Tutorial Day

Tuesday, 6 December 2016

The SST2016 Conference kicks off with a tutorial day held at the Female Orphan School, on Western Sydney University’s Parramatta South Campus. Participants can choose to attend three different tutorials, with the option of either one full-day tutorial, or two half-day tutorials. Lunch will be provided.

  • Registration for the full day session with Professor R. Harald Baayen costs $30 AUD for ASSTA student members, $50 for student non-members, $80 for ASSTA members and $120 for non ASSTA members.
  • Registration for the half day morning session with A/Professor Leher Singh costs $20 AUD for ASSTA student members, $30 for student non-members, $50 for ASSTA members and $80 for non ASSTA members.
  • Registration for the half day afternoon session with Dr Michael Proctor costs $20 AUD for ASSTA student members, $30 for student non-members, $50 for ASSTA members and $80 for non ASSTA members. Registrants for this tutorial are requested to bring a laptop with Matlab preloaded.

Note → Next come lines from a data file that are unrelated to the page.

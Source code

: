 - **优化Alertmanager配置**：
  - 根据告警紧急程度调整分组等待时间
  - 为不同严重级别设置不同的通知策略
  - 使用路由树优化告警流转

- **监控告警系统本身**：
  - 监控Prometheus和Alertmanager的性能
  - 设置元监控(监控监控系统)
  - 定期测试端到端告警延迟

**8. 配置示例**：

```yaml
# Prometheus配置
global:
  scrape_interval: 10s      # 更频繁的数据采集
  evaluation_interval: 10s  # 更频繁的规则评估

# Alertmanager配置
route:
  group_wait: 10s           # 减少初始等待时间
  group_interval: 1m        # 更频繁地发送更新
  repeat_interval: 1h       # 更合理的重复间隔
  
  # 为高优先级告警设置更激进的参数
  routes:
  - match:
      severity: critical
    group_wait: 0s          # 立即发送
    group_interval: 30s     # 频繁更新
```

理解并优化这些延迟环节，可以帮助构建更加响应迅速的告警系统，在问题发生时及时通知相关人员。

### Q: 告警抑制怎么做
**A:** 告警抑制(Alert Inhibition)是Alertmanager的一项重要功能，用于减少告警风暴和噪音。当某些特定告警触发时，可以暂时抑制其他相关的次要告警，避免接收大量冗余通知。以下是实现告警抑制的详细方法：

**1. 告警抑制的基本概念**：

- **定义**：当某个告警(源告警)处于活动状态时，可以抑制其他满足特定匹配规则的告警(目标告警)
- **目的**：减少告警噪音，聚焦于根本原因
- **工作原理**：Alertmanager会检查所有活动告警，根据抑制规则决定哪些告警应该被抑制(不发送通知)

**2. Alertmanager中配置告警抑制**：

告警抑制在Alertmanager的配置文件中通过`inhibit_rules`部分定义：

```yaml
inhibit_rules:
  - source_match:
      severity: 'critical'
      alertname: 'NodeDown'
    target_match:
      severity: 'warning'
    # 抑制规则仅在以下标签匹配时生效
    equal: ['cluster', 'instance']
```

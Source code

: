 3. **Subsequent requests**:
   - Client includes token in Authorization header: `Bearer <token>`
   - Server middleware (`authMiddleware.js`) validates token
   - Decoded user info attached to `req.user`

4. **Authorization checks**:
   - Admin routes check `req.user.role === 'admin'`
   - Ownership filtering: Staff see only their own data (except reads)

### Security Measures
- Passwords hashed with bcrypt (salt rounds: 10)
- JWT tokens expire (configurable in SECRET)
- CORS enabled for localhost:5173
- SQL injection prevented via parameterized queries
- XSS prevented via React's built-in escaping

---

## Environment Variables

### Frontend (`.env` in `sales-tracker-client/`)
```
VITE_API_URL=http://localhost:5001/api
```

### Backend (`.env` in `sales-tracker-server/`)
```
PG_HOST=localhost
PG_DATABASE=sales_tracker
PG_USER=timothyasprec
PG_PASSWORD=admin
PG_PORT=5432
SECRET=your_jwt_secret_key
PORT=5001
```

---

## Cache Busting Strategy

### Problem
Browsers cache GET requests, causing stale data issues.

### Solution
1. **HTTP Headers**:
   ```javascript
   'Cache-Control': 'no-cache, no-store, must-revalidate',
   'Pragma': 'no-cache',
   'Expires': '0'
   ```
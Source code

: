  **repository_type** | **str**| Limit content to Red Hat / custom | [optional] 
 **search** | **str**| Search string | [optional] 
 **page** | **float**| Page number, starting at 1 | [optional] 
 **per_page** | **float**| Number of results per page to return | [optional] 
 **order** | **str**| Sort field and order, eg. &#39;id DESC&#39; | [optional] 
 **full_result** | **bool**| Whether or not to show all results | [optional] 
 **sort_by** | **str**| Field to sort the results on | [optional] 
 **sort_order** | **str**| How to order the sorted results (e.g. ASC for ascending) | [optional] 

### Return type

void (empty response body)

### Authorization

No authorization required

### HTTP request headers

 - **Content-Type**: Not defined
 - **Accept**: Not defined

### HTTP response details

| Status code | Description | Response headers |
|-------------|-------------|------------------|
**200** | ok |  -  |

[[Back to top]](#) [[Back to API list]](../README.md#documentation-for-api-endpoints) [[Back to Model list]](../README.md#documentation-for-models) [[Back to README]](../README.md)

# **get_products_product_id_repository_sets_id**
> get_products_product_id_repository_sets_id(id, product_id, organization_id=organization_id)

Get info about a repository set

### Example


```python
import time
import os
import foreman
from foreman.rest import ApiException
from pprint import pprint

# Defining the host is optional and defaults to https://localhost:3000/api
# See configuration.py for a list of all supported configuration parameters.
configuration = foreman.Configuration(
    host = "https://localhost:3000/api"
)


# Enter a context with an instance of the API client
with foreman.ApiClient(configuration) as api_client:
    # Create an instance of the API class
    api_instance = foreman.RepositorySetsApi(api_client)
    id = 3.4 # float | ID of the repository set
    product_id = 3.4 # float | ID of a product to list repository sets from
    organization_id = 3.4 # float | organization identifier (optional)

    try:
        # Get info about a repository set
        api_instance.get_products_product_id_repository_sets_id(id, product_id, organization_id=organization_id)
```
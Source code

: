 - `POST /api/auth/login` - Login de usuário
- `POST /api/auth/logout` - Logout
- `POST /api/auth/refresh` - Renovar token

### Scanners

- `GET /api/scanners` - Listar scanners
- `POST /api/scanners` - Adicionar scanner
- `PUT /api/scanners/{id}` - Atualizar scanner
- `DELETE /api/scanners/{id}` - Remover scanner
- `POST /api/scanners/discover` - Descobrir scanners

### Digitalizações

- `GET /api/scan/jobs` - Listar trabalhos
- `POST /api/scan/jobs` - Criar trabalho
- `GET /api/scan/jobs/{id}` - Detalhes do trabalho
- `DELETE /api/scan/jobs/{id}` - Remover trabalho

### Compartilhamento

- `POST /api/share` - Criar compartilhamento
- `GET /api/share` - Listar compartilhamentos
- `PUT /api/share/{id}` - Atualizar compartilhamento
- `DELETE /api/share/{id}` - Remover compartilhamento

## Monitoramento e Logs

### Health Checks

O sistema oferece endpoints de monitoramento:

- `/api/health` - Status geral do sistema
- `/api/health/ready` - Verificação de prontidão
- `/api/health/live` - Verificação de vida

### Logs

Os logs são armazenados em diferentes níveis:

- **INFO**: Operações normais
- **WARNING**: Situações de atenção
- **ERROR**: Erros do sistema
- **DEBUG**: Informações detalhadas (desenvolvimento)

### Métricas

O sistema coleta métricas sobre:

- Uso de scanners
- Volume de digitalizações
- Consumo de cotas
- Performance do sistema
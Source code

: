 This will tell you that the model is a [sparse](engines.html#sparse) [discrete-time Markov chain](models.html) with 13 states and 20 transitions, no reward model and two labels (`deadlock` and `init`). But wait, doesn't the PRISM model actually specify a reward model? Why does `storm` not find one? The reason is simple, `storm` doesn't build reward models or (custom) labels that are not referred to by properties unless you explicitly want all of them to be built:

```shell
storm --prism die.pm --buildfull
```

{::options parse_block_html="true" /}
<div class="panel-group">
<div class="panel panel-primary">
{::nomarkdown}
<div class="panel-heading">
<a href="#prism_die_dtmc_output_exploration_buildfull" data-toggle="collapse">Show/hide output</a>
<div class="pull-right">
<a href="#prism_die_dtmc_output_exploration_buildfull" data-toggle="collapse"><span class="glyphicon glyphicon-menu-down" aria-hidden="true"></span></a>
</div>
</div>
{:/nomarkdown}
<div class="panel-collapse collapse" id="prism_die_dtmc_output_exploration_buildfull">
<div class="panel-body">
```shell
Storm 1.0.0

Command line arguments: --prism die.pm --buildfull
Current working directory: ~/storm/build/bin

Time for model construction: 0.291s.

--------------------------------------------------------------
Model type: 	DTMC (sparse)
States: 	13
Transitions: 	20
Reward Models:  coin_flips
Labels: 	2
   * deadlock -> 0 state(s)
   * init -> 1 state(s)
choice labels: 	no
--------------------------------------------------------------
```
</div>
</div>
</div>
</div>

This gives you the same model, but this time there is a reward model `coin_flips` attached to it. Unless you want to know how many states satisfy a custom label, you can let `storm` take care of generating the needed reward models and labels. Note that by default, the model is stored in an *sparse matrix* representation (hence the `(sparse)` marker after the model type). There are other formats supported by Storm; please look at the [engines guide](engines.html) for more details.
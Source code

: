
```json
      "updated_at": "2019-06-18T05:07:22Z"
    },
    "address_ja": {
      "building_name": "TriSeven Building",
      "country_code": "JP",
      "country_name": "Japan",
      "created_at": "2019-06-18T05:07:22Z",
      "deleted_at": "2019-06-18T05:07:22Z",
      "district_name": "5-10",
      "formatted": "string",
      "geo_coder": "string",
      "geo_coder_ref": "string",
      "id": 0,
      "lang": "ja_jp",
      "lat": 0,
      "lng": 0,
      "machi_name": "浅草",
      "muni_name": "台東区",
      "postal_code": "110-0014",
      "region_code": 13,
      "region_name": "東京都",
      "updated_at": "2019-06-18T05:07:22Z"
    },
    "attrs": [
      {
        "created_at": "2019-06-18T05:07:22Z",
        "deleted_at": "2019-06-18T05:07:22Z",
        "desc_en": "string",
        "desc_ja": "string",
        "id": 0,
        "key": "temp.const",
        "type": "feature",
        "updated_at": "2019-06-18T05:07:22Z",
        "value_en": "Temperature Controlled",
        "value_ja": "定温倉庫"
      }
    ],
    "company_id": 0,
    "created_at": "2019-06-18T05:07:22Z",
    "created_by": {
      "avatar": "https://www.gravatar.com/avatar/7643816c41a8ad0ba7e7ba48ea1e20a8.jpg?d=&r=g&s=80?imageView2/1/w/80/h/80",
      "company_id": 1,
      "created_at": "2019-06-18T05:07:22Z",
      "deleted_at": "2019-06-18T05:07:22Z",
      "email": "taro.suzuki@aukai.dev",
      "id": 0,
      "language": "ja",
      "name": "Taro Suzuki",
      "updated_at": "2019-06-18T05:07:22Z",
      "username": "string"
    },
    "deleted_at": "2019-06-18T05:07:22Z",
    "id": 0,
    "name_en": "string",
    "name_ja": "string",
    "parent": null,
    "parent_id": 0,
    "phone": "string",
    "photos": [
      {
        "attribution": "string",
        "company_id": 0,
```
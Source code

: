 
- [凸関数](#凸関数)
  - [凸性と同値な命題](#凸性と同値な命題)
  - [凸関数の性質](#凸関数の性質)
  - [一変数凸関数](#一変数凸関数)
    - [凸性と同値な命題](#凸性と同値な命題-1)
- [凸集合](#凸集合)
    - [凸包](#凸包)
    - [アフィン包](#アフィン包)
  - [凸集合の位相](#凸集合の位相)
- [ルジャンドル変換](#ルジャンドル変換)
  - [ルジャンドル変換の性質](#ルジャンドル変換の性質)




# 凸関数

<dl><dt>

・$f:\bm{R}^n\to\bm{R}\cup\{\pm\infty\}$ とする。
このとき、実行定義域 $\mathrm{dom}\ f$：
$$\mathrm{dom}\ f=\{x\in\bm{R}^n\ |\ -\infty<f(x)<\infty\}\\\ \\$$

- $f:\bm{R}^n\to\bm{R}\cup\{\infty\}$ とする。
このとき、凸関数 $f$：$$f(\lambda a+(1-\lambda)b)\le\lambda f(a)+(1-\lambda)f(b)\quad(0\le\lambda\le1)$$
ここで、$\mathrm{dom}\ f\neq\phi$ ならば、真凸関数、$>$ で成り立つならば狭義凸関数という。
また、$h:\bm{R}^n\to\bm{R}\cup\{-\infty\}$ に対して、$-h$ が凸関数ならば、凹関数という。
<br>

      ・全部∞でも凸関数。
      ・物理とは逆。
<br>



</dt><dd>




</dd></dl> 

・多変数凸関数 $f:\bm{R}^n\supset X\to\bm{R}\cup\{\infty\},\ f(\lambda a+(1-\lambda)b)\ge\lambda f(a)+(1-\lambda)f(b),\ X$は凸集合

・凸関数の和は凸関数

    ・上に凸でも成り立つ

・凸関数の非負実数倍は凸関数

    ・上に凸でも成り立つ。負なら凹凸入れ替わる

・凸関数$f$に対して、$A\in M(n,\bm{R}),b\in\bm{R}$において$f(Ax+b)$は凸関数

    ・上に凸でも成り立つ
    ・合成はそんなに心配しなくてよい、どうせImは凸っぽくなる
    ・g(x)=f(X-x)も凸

To register, please go to the registration page. Those attending the conference can complete their Tutorial Day registration when they register for the conference. Alternatively, there is an option to register for the Tutorial Day without registering for the conference.

Full Day Course

An introduction to Generalized Additive Mixed Models

Professor R. Harald Baayen, University of Tuebingen
Webpage: www.sfs.uni-tuebingen.de/~hbaayen

Generalized additive mixed models (GAMMs) are an extension of the generalized linear mixed model that provides the analyst with a wide range of tools to model nonlinear functional dependencies in two or more dimensions (wiggly regression curves, wiggly regression surfaces and hypersurfaces).

GAMMs, which are implemented in the mgcv package for R by Simon Wood, provide a substantial and non-trivial addition to the toolkit of experimental psychology and experimental linguistics. Optimized smooths make it possible to discover and model nonlinear trends in time series data, ranging from the successive reaction times in simple behavioral experiments and pitch contours to the amplitude of the EEG in response to stimuli and tongue movements as measured by means of electromagnetic articulography.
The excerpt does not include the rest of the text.